The court thus held that the service of process on diplomatic agents by way of registered post does not infringe their personal inviolability, nor that of their residence. I submit that the reasoning of the court in the Reyes case is a correct interpretation of current diplomatic law and that the South African courts will most likely follow this judgment and come to a similar conclusion.

It is noted that r 5(1)(c) of the Rules for the Conduct of Proceedings before the Commission for Conciliation, Mediation and Arbitration specifically provides for the service of documents by e-mailing a copy thereof to the person’s e-mail address. It is worth noting that the CCMA Rules were amended with effect from 1 April 2015 to incorporate some of the provisions of Chapter III, Part 2 the Electronic Communications and Transactions Act 25 of 2002. Furthermore, the Uniform Rules of Court were also amended on 27 July 2012 to include r 4A, which now allows for service by facsimile, registered post and e-mail.

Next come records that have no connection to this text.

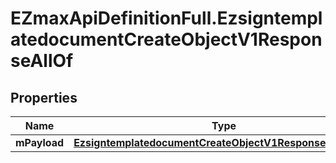 # EZmaxApiDefinitionFull.EzsigntemplatedocumentCreateObjectV1ResponseAllOf

## Properties

Name | Type | Description | Notes
------------ | ------------- | ------------- | -------------
**mPayload** | [**EzsigntemplatedocumentCreateObjectV1ResponseMPayload**](EzsigntemplatedocumentCreateObjectV1ResponseMPayload.md) |  | 


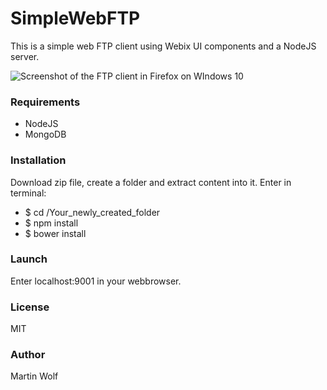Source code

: SimpleWebFTP
================

This is a simple web FTP client using Webix UI components and a NodeJS server.

<img src="http://www.martinwolf.info/images/ftpclient.png" alt="Screenshot of the FTP client in Firefox on WIndows 10" />

### Requirements

- NodeJS
- MongoDB

### Installation

Download zip file, create a folder and extract content into it. Enter in terminal:

- $ cd /Your_newly_created_folder
- $ npm install
- $ bower install

### Launch

Enter localhost:9001 in your webbrowser.

### License

MIT

### Author

Martin Wolf
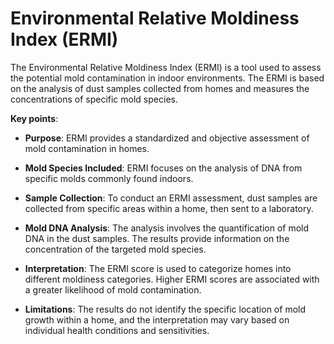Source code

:<!--
source: gpt-3 + jph editing
abbr: ERMI
tags: mold tests
-->

# Environmental Relative Moldiness Index (ERMI)

The Environmental Relative Moldiness Index (ERMI) is a tool used to assess the potential mold contamination in indoor environments. The ERMI is based on the analysis of dust samples collected from homes and measures the concentrations of specific mold species.

**Key points**:

* **Purpose**: ERMI provides a standardized and objective assessment of mold contamination in homes.

* **Mold Species Included**: ERMI focuses on the analysis of DNA from specific molds commonly found indoors.

* **Sample Collection**: To conduct an ERMI assessment, dust samples are collected from specific areas within a home, then sent to a laboratory.

* **Mold DNA Analysis**: The analysis involves the quantification of mold DNA in the dust samples. The results provide information on the concentration of the targeted mold species.

* **Interpretation**: The ERMI score is used to categorize homes into different moldiness categories. Higher ERMI scores are associated with a greater likelihood of mold contamination.

* **Limitations**: The results do not identify the specific location of mold growth within a home, and the interpretation may vary based on individual health conditions and sensitivities.
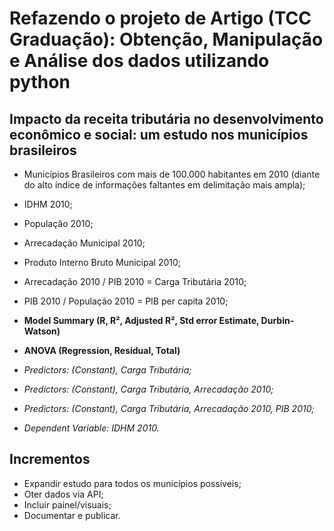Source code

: # Refazendo o projeto de Artigo (TCC Graduação): Obtenção, Manipulação e Análise dos dados utilizando python

## Impacto da receita tributária no desenvolvimento econômico e social: um estudo nos municípios brasileiros

- Municípios Brasileiros com mais de 100.000 habitantes em 2010 (diante do alto índice de informações faltantes em delimitação mais ampla);
- IDHM 2010;
- População 2010;
- Arrecadação Municipal 2010;
- Produto Interno Bruto Municipal 2010;
- Arrecadação 2010 / PIB 2010 = Carga Tributária 2010;
- PIB 2010 / População 2010 = PIB per capita 2010;

- **Model Summary (R, R², Adjusted R², Std error Estimate, Durbin-Watson)**
- **ANOVA (Regression, Residual, Total)**
- *Predictors: (Constant), Carga Tributária;*
- *Predictors: (Constant), Carga Tributária, Arrecadação 2010;*
- *Predictors: (Constant), Carga Tributária, Arrecadação 2010, PIB 2010;*
- *Dependent Variable: IDHM 2010.*

## Incrementos

- Expandir estudo para todos os municípios possíveis;
- Oter dados via API;
- Incluir painel/visuais;
- Documentar e publicar.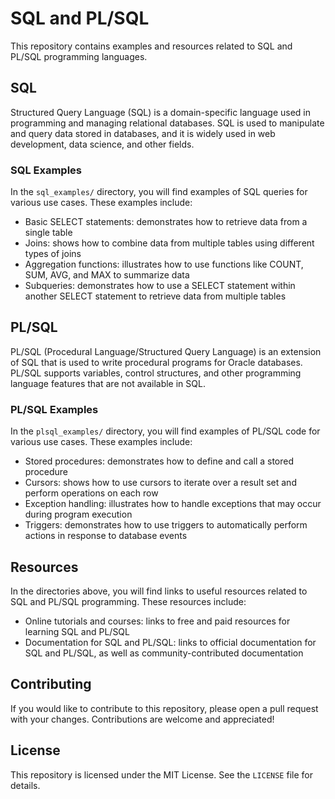 # SQL and PL/SQL

This repository contains examples and resources related to SQL and PL/SQL programming languages.

## SQL

Structured Query Language (SQL) is a domain-specific language used in programming and managing relational databases. SQL is used to manipulate and query data stored in databases, and it is widely used in web development, data science, and other fields.

### SQL Examples

In the `sql_examples/` directory, you will find examples of SQL queries for various use cases. These examples include:

- Basic SELECT statements: demonstrates how to retrieve data from a single table
- Joins: shows how to combine data from multiple tables using different types of joins
- Aggregation functions: illustrates how to use functions like COUNT, SUM, AVG, and MAX to summarize data
- Subqueries: demonstrates how to use a SELECT statement within another SELECT statement to retrieve data from multiple tables

## PL/SQL

PL/SQL (Procedural Language/Structured Query Language) is an extension of SQL that is used to write procedural programs for Oracle databases. PL/SQL supports variables, control structures, and other programming language features that are not available in SQL.

### PL/SQL Examples

In the `plsql_examples/` directory, you will find examples of PL/SQL code for various use cases. These examples include:

- Stored procedures: demonstrates how to define and call a stored procedure
- Cursors: shows how to use cursors to iterate over a result set and perform operations on each row
- Exception handling: illustrates how to handle exceptions that may occur during program execution
- Triggers: demonstrates how to use triggers to automatically perform actions in response to database events

## Resources

In the directories above, you will find links to useful resources related to SQL and PL/SQL programming. These resources include:

- Online tutorials and courses: links to free and paid resources for learning SQL and PL/SQL
- Documentation for SQL and PL/SQL: links to official documentation for SQL and PL/SQL, as well as community-contributed documentation

## Contributing

If you would like to contribute to this repository, please open a pull request with your changes. Contributions are welcome and appreciated! 

## License

This repository is licensed under the MIT License. See the `LICENSE` file for details.
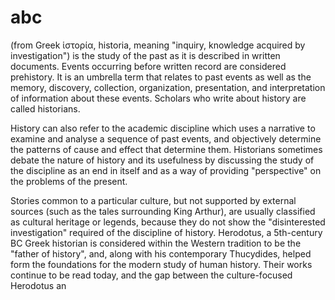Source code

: # abc
(from Greek ἱστορία, historia, meaning "inquiry, knowledge acquired by investigation") is the study of the past as it is described in written documents. Events occurring before written record are considered prehistory. It is an umbrella term that relates to past events as well as the memory, discovery, collection, organization, presentation, and interpretation of information about these events. Scholars who write about history are called historians.

History can also refer to the academic discipline which uses a narrative to examine and analyse a sequence of past events, and objectively determine the patterns of cause and effect that determine them. Historians sometimes debate the nature of history and its usefulness by discussing the study of the discipline as an end in itself and as a way of providing "perspective" on the problems of the present.

Stories common to a particular culture, but not supported by external sources (such as the tales surrounding King Arthur), are usually classified as cultural heritage or legends, because they do not show the "disinterested investigation" required of the discipline of history. Herodotus, a 5th-century BC Greek historian is considered within the Western tradition to be the "father of history", and, along with his contemporary Thucydides, helped form the foundations for the modern study of human history. Their works continue to be read today, and the gap between the culture-focused Herodotus an
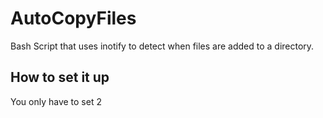 # AutoCopyFiles
Bash Script that uses inotify to detect when files are added to a directory. 

## How to set it up

You only have to set 2 
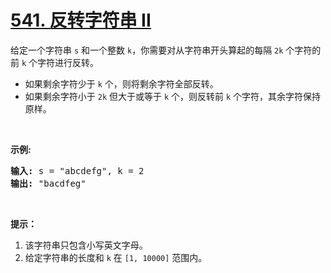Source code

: # [541. 反转字符串 II](https://leetcode-cn.com/problems/reverse-string-ii/)

<p>给定一个字符串 <code>s</code> 和一个整数 <code>k</code>，你需要对从字符串开头算起的每隔&nbsp;<code>2k</code> 个字符的前 <code>k</code> 个字符进行反转。</p>

<ul>
	<li>如果剩余字符少于 <code>k</code> 个，则将剩余字符全部反转。</li>
	<li>如果剩余字符小于 <code>2k</code> 但大于或等于 <code>k</code> 个，则反转前 <code>k</code> 个字符，其余字符保持原样。</li>
</ul>

<p>&nbsp;</p>

<p><strong>示例:</strong></p>

<pre><strong>输入:</strong> s = &quot;abcdefg&quot;, k = 2
<strong>输出:</strong> &quot;bacdfeg&quot;
</pre>

<p>&nbsp;</p>

<p><strong>提示：</strong></p>

<ol>
	<li>该字符串只包含小写英文字母。</li>
	<li>给定字符串的长度和 <code>k</code> 在 <code>[1, 10000]</code> 范围内。</li>
</ol>

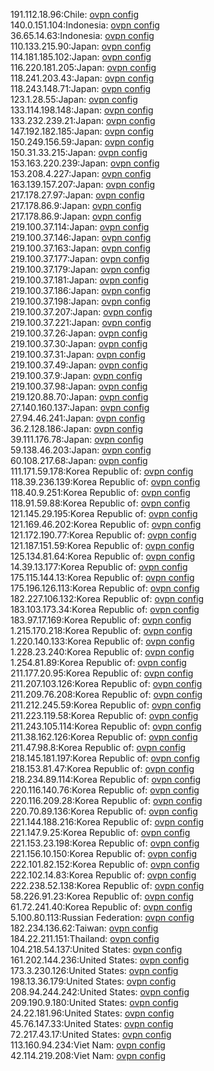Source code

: 191.112.18.96:Chile: [ovpn config](vpn/191_112_18_96.ovpn)  
140.0.151.104:Indonesia: [ovpn config](vpn/140_0_151_104.ovpn)  
36.65.14.63:Indonesia: [ovpn config](vpn/36_65_14_63.ovpn)  
110.133.215.90:Japan: [ovpn config](vpn/110_133_215_90.ovpn)  
114.181.185.102:Japan: [ovpn config](vpn/114_181_185_102.ovpn)  
116.220.181.205:Japan: [ovpn config](vpn/116_220_181_205.ovpn)  
118.241.203.43:Japan: [ovpn config](vpn/118_241_203_43.ovpn)  
118.243.148.71:Japan: [ovpn config](vpn/118_243_148_71.ovpn)  
123.1.28.55:Japan: [ovpn config](vpn/123_1_28_55.ovpn)  
133.114.198.148:Japan: [ovpn config](vpn/133_114_198_148.ovpn)  
133.232.239.21:Japan: [ovpn config](vpn/133_232_239_21.ovpn)  
147.192.182.185:Japan: [ovpn config](vpn/147_192_182_185.ovpn)  
150.249.156.59:Japan: [ovpn config](vpn/150_249_156_59.ovpn)  
150.31.33.215:Japan: [ovpn config](vpn/150_31_33_215.ovpn)  
153.163.220.239:Japan: [ovpn config](vpn/153_163_220_239.ovpn)  
153.208.4.227:Japan: [ovpn config](vpn/153_208_4_227.ovpn)  
163.139.157.207:Japan: [ovpn config](vpn/163_139_157_207.ovpn)  
217.178.27.97:Japan: [ovpn config](vpn/217_178_27_97.ovpn)  
217.178.86.9:Japan: [ovpn config](vpn/217_178_86_9.ovpn)  
217.178.86.9:Japan: [ovpn config](vpn/217_178_86_9.ovpn)  
219.100.37.114:Japan: [ovpn config](vpn/219_100_37_114.ovpn)  
219.100.37.146:Japan: [ovpn config](vpn/219_100_37_146.ovpn)  
219.100.37.163:Japan: [ovpn config](vpn/219_100_37_163.ovpn)  
219.100.37.177:Japan: [ovpn config](vpn/219_100_37_177.ovpn)  
219.100.37.179:Japan: [ovpn config](vpn/219_100_37_179.ovpn)  
219.100.37.181:Japan: [ovpn config](vpn/219_100_37_181.ovpn)  
219.100.37.186:Japan: [ovpn config](vpn/219_100_37_186.ovpn)  
219.100.37.198:Japan: [ovpn config](vpn/219_100_37_198.ovpn)  
219.100.37.207:Japan: [ovpn config](vpn/219_100_37_207.ovpn)  
219.100.37.221:Japan: [ovpn config](vpn/219_100_37_221.ovpn)  
219.100.37.26:Japan: [ovpn config](vpn/219_100_37_26.ovpn)  
219.100.37.30:Japan: [ovpn config](vpn/219_100_37_30.ovpn)  
219.100.37.31:Japan: [ovpn config](vpn/219_100_37_31.ovpn)  
219.100.37.49:Japan: [ovpn config](vpn/219_100_37_49.ovpn)  
219.100.37.9:Japan: [ovpn config](vpn/219_100_37_9.ovpn)  
219.100.37.98:Japan: [ovpn config](vpn/219_100_37_98.ovpn)  
219.120.88.70:Japan: [ovpn config](vpn/219_120_88_70.ovpn)  
27.140.160.137:Japan: [ovpn config](vpn/27_140_160_137.ovpn)  
27.94.46.241:Japan: [ovpn config](vpn/27_94_46_241.ovpn)  
36.2.128.186:Japan: [ovpn config](vpn/36_2_128_186.ovpn)  
39.111.176.78:Japan: [ovpn config](vpn/39_111_176_78.ovpn)  
59.138.46.203:Japan: [ovpn config](vpn/59_138_46_203.ovpn)  
60.108.217.68:Japan: [ovpn config](vpn/60_108_217_68.ovpn)  
111.171.59.178:Korea Republic of: [ovpn config](vpn/111_171_59_178.ovpn)  
118.39.236.139:Korea Republic of: [ovpn config](vpn/118_39_236_139.ovpn)  
118.40.9.251:Korea Republic of: [ovpn config](vpn/118_40_9_251.ovpn)  
118.91.59.88:Korea Republic of: [ovpn config](vpn/118_91_59_88.ovpn)  
121.145.29.195:Korea Republic of: [ovpn config](vpn/121_145_29_195.ovpn)  
121.169.46.202:Korea Republic of: [ovpn config](vpn/121_169_46_202.ovpn)  
121.172.190.77:Korea Republic of: [ovpn config](vpn/121_172_190_77.ovpn)  
121.187.151.59:Korea Republic of: [ovpn config](vpn/121_187_151_59.ovpn)  
125.134.81.64:Korea Republic of: [ovpn config](vpn/125_134_81_64.ovpn)  
14.39.13.177:Korea Republic of: [ovpn config](vpn/14_39_13_177.ovpn)  
175.115.144.13:Korea Republic of: [ovpn config](vpn/175_115_144_13.ovpn)  
175.196.126.113:Korea Republic of: [ovpn config](vpn/175_196_126_113.ovpn)  
182.227.106.132:Korea Republic of: [ovpn config](vpn/182_227_106_132.ovpn)  
183.103.173.34:Korea Republic of: [ovpn config](vpn/183_103_173_34.ovpn)  
183.97.17.169:Korea Republic of: [ovpn config](vpn/183_97_17_169.ovpn)  
1.215.170.218:Korea Republic of: [ovpn config](vpn/1_215_170_218.ovpn)  
1.220.140.133:Korea Republic of: [ovpn config](vpn/1_220_140_133.ovpn)  
1.228.23.240:Korea Republic of: [ovpn config](vpn/1_228_23_240.ovpn)  
1.254.81.89:Korea Republic of: [ovpn config](vpn/1_254_81_89.ovpn)  
211.177.20.95:Korea Republic of: [ovpn config](vpn/211_177_20_95.ovpn)  
211.207.103.126:Korea Republic of: [ovpn config](vpn/211_207_103_126.ovpn)  
211.209.76.208:Korea Republic of: [ovpn config](vpn/211_209_76_208.ovpn)  
211.212.245.59:Korea Republic of: [ovpn config](vpn/211_212_245_59.ovpn)  
211.223.119.58:Korea Republic of: [ovpn config](vpn/211_223_119_58.ovpn)  
211.243.105.114:Korea Republic of: [ovpn config](vpn/211_243_105_114.ovpn)  
211.38.162.126:Korea Republic of: [ovpn config](vpn/211_38_162_126.ovpn)  
211.47.98.8:Korea Republic of: [ovpn config](vpn/211_47_98_8.ovpn)  
218.145.181.197:Korea Republic of: [ovpn config](vpn/218_145_181_197.ovpn)  
218.153.81.47:Korea Republic of: [ovpn config](vpn/218_153_81_47.ovpn)  
218.234.89.114:Korea Republic of: [ovpn config](vpn/218_234_89_114.ovpn)  
220.116.140.76:Korea Republic of: [ovpn config](vpn/220_116_140_76.ovpn)  
220.116.209.28:Korea Republic of: [ovpn config](vpn/220_116_209_28.ovpn)  
220.70.89.136:Korea Republic of: [ovpn config](vpn/220_70_89_136.ovpn)  
221.144.188.216:Korea Republic of: [ovpn config](vpn/221_144_188_216.ovpn)  
221.147.9.25:Korea Republic of: [ovpn config](vpn/221_147_9_25.ovpn)  
221.153.23.198:Korea Republic of: [ovpn config](vpn/221_153_23_198.ovpn)  
221.156.10.150:Korea Republic of: [ovpn config](vpn/221_156_10_150.ovpn)  
222.101.82.152:Korea Republic of: [ovpn config](vpn/222_101_82_152.ovpn)  
222.102.14.83:Korea Republic of: [ovpn config](vpn/222_102_14_83.ovpn)  
222.238.52.138:Korea Republic of: [ovpn config](vpn/222_238_52_138.ovpn)  
58.226.91.23:Korea Republic of: [ovpn config](vpn/58_226_91_23.ovpn)  
61.72.241.40:Korea Republic of: [ovpn config](vpn/61_72_241_40.ovpn)  
5.100.80.113:Russian Federation: [ovpn config](vpn/5_100_80_113.ovpn)  
182.234.136.62:Taiwan: [ovpn config](vpn/182_234_136_62.ovpn)  
184.22.211.151:Thailand: [ovpn config](vpn/184_22_211_151.ovpn)  
104.218.54.137:United States: [ovpn config](vpn/104_218_54_137.ovpn)  
161.202.144.236:United States: [ovpn config](vpn/161_202_144_236.ovpn)  
173.3.230.126:United States: [ovpn config](vpn/173_3_230_126.ovpn)  
198.13.36.179:United States: [ovpn config](vpn/198_13_36_179.ovpn)  
208.94.244.242:United States: [ovpn config](vpn/208_94_244_242.ovpn)  
209.190.9.180:United States: [ovpn config](vpn/209_190_9_180.ovpn)  
24.22.181.96:United States: [ovpn config](vpn/24_22_181_96.ovpn)  
45.76.147.33:United States: [ovpn config](vpn/45_76_147_33.ovpn)  
72.217.43.17:United States: [ovpn config](vpn/72_217_43_17.ovpn)  
113.160.94.234:Viet Nam: [ovpn config](vpn/113_160_94_234.ovpn)  
42.114.219.208:Viet Nam: [ovpn config](vpn/42_114_219_208.ovpn)  
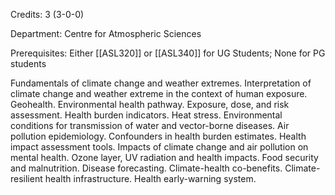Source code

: Credits: 3 (3-0-0)

Department: Centre for Atmospheric Sciences

Prerequisites: Either [[ASL320]] or [[ASL340]] for UG Students; None for PG students

Fundamentals of climate change and weather extremes. Interpretation of climate change and weather extreme in the context of human exposure. Geohealth. Environmental health pathway. Exposure, dose, and risk assessment. Health burden indicators. Heat stress. Environmental conditions for transmission of water and vector-borne diseases. Air pollution epidemiology. Confounders in health burden estimates. Health impact assessment tools. Impacts of climate change and air pollution on mental health. Ozone layer, UV radiation and health impacts. Food security and malnutrition. Disease forecasting. Climate-health co-benefits. Climate-resilient health infrastructure. Health early-warning system.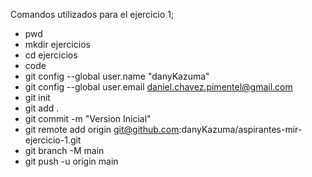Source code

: Comandos utilizados para el ejercicio 1;
- pwd
- mkdir ejercicios
- cd ejercicios
- code
- git config --global user.name "danyKazuma"
- git config --global user.email daniel.chavez.pimentel@gmail.com
- git init
- git add .
- git commit -m "Version Inicial"
- git remote add origin git@github.com:danyKazuma/aspirantes-mir-ejercicio-1.git
- git branch -M main
- git push -u origin main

Although the court in the Reyes case did not specifically address the issue of service of process by way of e-mail, I submit that the reasoning of the court regarding service by registered post will similarly apply to service by e-mail – the conveying of information by e-mail is not a violation of the premises to which the correspondence is delivered. It is also not a trespass and does not affront a diplomat’s dignity or affect his right to enter or leave or use his home.

Conclusion

In light of the aforesaid, I am of the view that the service of CCMA referrals, which has been held to constitute ‘legal process’, must now be served on foreign states pursuant to subss 13(1) or 13(7) of FSIA and that such referrals can now validly be served on diplomats by way of registered post and e-mail, since such manner of service will not infringe the inviolability they enjoy.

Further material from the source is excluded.